13. 13. A method for forming a bipolar plate (BPP) for a fuel cell, comprising providing a contoured metal base, and covering one surface of the contoured metal base with a contoured polymeric composite layer.
14. 14. A method for forming a bipolar plate (BPP) as claimed in any of claims 1-9 for a fuel cell, comprising providing a contoured metal base, and covering one surface of the contoured metal base with a contoured polymeric composite layer.
15. 15. The method according to claim 13 or claim 14, wherein the contoured metal plate and contoured polymeric composite layer are fixed to one another in a roll-to-roll process.

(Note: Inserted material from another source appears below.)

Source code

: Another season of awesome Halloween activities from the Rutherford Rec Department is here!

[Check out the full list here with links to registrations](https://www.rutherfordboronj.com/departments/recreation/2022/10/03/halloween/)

16. 16. The method according to claim 13 or claim 14, wherein the contoured polymeric composite layer is formed on the countered metal base layer.
17. 17. The method according to claim 16, wherein the contoured polymeric composite layer is formed of an additive process.
18. 18. The method according to claim 16, wherein the contoured polymeric composite layer is formed by molding.
19. 19. The method according to claim 16, wherein the contoured polymeric composite layer is formed by a subtractive process.
20. 20. The method according to claim 13 or claim 14, wherein the contoured metal base layer and the contoured polymeric composite layer are separately formed, and affixed to one another.
21. 21. A fuel cell powered vehicle comprising a fuel cell as claimed in claim 10.
22. 22. The fuel cell powered vehicle a claimed in claim 21, wherein the vehicle comprises a fuel cell powered aircraft.